At its core, the process of finding, designing and building a data centre is intensely time-consuming. A single-tenant data centre takes on average 18 months to go through planning, engineering, construction and commissioning phases [9]. Given a significant increase in demand, this puts many data centre projects under intense time pressure.

These time constraints lead to organisations making decisions that prioritise speed of completion over emissions generation. Using diesel generators for power, buying existing buildings and retrofitting them and location selection are all decisions made to prioritise the speed of completion.

This time pressure limits the ability of design teams to engage with alternative strategies for power reduction and the maximisation of renewable resources. This is not to say that firms don’t consider energy and environmental impacts, but they are usually a low priority.

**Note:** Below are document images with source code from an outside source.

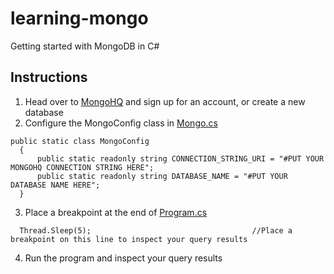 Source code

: learning-mongo
==============

Getting started with MongoDB in C#


## Instructions
  1. Head over to [MongoHQ](http://mongohq.com) and sign up for an account, or create a new database
  2. Configure the MongoConfig class in [Mongo.cs](https://github.com/vigilant/learning-mongo/blob/master/Vigilant.LearningMongo/Mongo.cs)
  ```
  public static class MongoConfig
    {
        public static readonly string CONNECTION_STRING_URI = "#PUT YOUR MONGOHQ CONNECTION STRING HERE";
        public static readonly string DATABASE_NAME = "#PUT YOUR DATABASE NAME HERE";
    }
  ```
  3. Place a breakpoint at the end of [Program.cs](https://github.com/vigilant/learning-mongo/blob/master/Vigilant.LearningMongo/Program.cs)
  ```
    Thread.Sleep(5);                                    //Place a breakpoint on this line to inspect your query results
  ```
  4. Run the program and inspect your query results
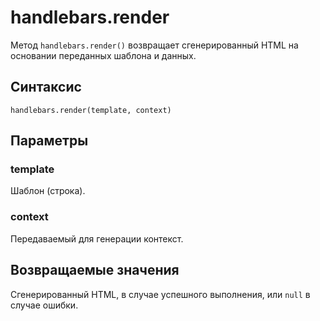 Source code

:# handlebars.render

Метод `handlebars.render()` возвращает сгенерированный HTML на основании переданных шаблона и данных.

## Синтаксис

```
handlebars.render(template, context)
```

## Параметры

### template
Шаблон (строка).  

### context
Передаваемый для генерации контекст.


## Возвращаемые значения

Сгенерированный HTML, в случае успешного выполнения, или `null` в случае ошибки.  
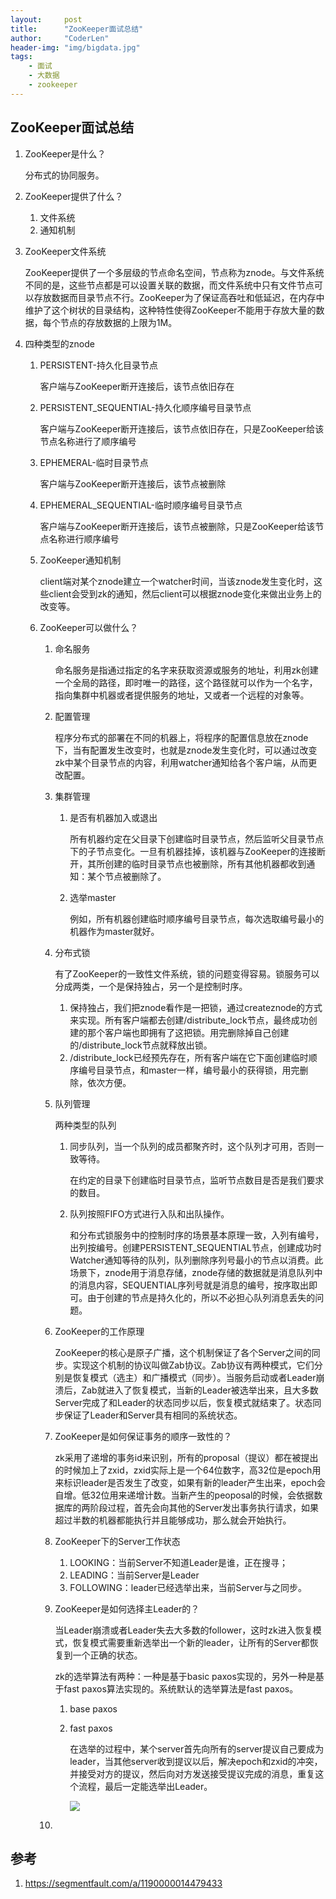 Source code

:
 ```yaml
---
layout:     post
title:      "ZooKeeper面试总结"
author:     "CoderLen"
header-img: "img/bigdata.jpg"
tags:
    - 面试
    - 大数据
    - zookeeper
---
```



## ZooKeeper面试总结

1. ZooKeeper是什么？

   分布式的协同服务。

2. ZooKeeper提供了什么？

   1. 文件系统
   2. 通知机制

3. ZooKeeper文件系统

   ZooKeeper提供了一个多层级的节点命名空间，节点称为znode。与文件系统不同的是，这些节点都是可以设置关联的数据，而文件系统中只有文件节点可以存放数据而目录节点不行。ZooKeeper为了保证高吞吐和低延迟，在内存中维护了这个树状的目录结构，这种特性使得ZooKeeper不能用于存放大量的数据，每个节点的存放数据的上限为1M。

4. 四种类型的znode

   1. PERSISTENT-持久化目录节点

      客户端与ZooKeeper断开连接后，该节点依旧存在

   2. PERSISTENT_SEQUENTIAL-持久化顺序编号目录节点

      客户端与ZooKeeper断开连接后，该节点依旧存在，只是ZooKeeper给该节点名称进行了顺序编号

   3. EPHEMERAL-临时目录节点

      客户端与ZooKeeper断开连接后，该节点被删除

   4. EPHEMERAL_SEQUENTIAL-临时顺序编号目录节点

      客户端与ZooKeeper断开连接后，该节点被删除，只是ZooKeeper给该节点名称进行顺序编号

   5. ZooKeeper通知机制

      client端对某个znode建立一个watcher时间，当该znode发生变化时，这些client会受到zk的通知，然后client可以根据znode变化来做出业务上的改变等。

   6. ZooKeeper可以做什么？

      1. 命名服务

         命名服务是指通过指定的名字来获取资源或服务的地址，利用zk创建一个全局的路径，即时唯一的路径，这个路径就可以作为一个名字，指向集群中机器或者提供服务的地址，又或者一个远程的对象等。

      2. 配置管理

         程序分布式的部署在不同的机器上，将程序的配置信息放在znode下，当有配置发生改变时，也就是znode发生变化时，可以通过改变zk中某个目录节点的内容，利用watcher通知给各个客户端，从而更改配置。

      3. 集群管理

         1. 是否有机器加入或退出

            所有机器约定在父目录下创建临时目录节点，然后监听父目录节点下的子节点变化。一旦有机器挂掉，该机器与ZooKeeper的连接断开，其所创建的临时目录节点也被删除，所有其他机器都收到通知：某个节点被删除了。

         2. 选举master

            例如，所有机器创建临时顺序编号目录节点，每次选取编号最小的机器作为master就好。

      4. 分布式锁

         有了ZooKeeper的一致性文件系统，锁的问题变得容易。锁服务可以分成两类，一个是保持独占，另一个是控制时序。

         1. 保持独占，我们把znode看作是一把锁，通过createznode的方式来实现。所有客户端都去创建/distribute_lock节点，最终成功创建的那个客户端也即拥有了这把锁。用完删除掉自己创建的/distribute_lock节点就释放出锁。
         2. /distribute_lock已经预先存在，所有客户端在它下面创建临时顺序编号目录节点，和master一样，编号最小的获得锁，用完删除，依次方便。

      5. 队列管理

         两种类型的队列

         1. 同步队列，当一个队列的成员都聚齐时，这个队列才可用，否则一致等待。

            在约定的目录下创建临时目录节点，监听节点数目是否是我们要求的数目。

         2. 队列按照FIFO方式进行入队和出队操作。

            和分布式锁服务中的控制时序的场景基本原理一致，入列有编号，出列按编号。创建PERSISTENT_SEQUENTIAL节点，创建成功时Watcher通知等待的队列，队列删除序列号最小的节点以消费。此场景下，znode用于消息存储，znode存储的数据就是消息队列中的消息内容，SEQUENTIAL序列号就是消息的编号，按序取出即可。由于创建的节点是持久化的，所以不必担心队列消息丢失的问题。

      6. ZooKeeper的工作原理

         ZooKeeper的核心是原子广播，这个机制保证了各个Server之间的同步。实现这个机制的协议叫做Zab协议。Zab协议有两种模式，它们分别是恢复模式（选主）和广播模式（同步）。当服务启动或者Leader崩溃后，Zab就进入了恢复模式，当新的Leader被选举出来，且大多数Server完成了和Leader的状态同步以后，恢复模式就结束了。状态同步保证了Leader和Server具有相同的系统状态。

      7. ZooKeeper是如何保证事务的顺序一致性的？

         zk采用了递增的事务id来识别，所有的proposal（提议）都在被提出的时候加上了zxid，zxid实际上是一个64位数字，高32位是epoch用来标识leader是否发生了改变，如果有新的leader产生出来，epoch会自增。低32位用来递增计数。当新产生的peoposal的时候，会依据数据库的两阶段过程，首先会向其他的Server发出事务执行请求，如果超过半数的机器都能执行并且能够成功，那么就会开始执行。

      8. ZooKeeper下的Server工作状态

         1. LOOKING：当前Server不知道Leader是谁，正在搜寻；
         2. LEADING：当前Server是Leader
         3. FOLLOWING：leader已经选举出来，当前Server与之同步。

      9. ZooKeeper是如何选择主Leader的？

         当Leader崩溃或者Leader失去大多数的follower，这时zk进入恢复模式，恢复模式需要重新选举出一个新的leader，让所有的Server都恢复到一个正确的状态。

         zk的选举算法有两种：一种是基于basic paxos实现的，另外一种是基于fast paxos算法实现的。系统默认的选举算法是fast paxos。

         1. base paxos

         2. fast paxos

            在选举的过程中，某个server首先向所有的server提议自己要成为leader，当其他server收到提议以后，解决epoch和zxid的冲突，并接受对方的提议，然后向对方发送接受提议完成的消息，重复这个流程，最后一定能选举出Leader。

            ![](https://segmentfault.com/img/bV8XeR?w=533&h=451)

      10. 






## 参考

1. https://segmentfault.com/a/1190000014479433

Some of the key trade-offs surround building design: old, retrofitted buildings aren’t usually designed to maximise airflow and are harder to modify to increase ventilation. They are also unlikely to maximise the cooling benefits that occur from subterraneous data centres, with a recent study estimating that this could result in a 60% reduction in power consumption. Tesla’s new gigafactory highlights advantages of advanced planning. The company claims that the use of liquid cooling has achieved an 89% reduction in energy consumption at their 130MW data centre. [10]

A Predictive Approach to Design

David’s model also predicts other factors that can inform the approach to design and planning:

1. Unmet demand in digital infrastructure capacity
   
   
2. Turning points when a nation’s digital infrastructure becomes unviable for the traffic it needs to support
   
   
3. Opportunity spaces for additional infrastructure development

Predictive demand modelling enables advanced planning because it provides more time to design the best solutions for future needs. This approach can reduce data centre power consumption by up to 90% through optimised design and strategic resource allocation.

By forecasting future internet traffic and infrastructure requirements, companies can strategically find data centres near renewable energy sources, cutting reliance on fossil fuels. Integrating energy-efficient technologies, such as advanced cooling systems and high-efficiency hardware from the outset, ensures lower electricity usage throughout the data centres’ lifecycle.

Additionally, advanced planning enables data centres to play a crucial role in reducing community emissions. By implementing innovative solutions like those used by Deep Green data centres (see our press release about our partnership with Deep Green), waste heat generated by servers can be repurposed to provide heating for nearby communities. This reduces the carbon footprint and provides sustainable heating, providing the use case for a symbiotic relationship between digital infrastructure and environmental stewardship.

The Next Stage of our Model

We are about to cross a Rubicon, and it is essential that the connection between digital infrastructure and emissions permeates into the global consciousness. This will be necessary for the kind of public pressure required to move governments on these issues.

Cambridge Management Consulting is focused on improving the quality of decisions that infrastructure firms make, finding unmet opportunity spaces and working with organisations to make key infrastructure decisions.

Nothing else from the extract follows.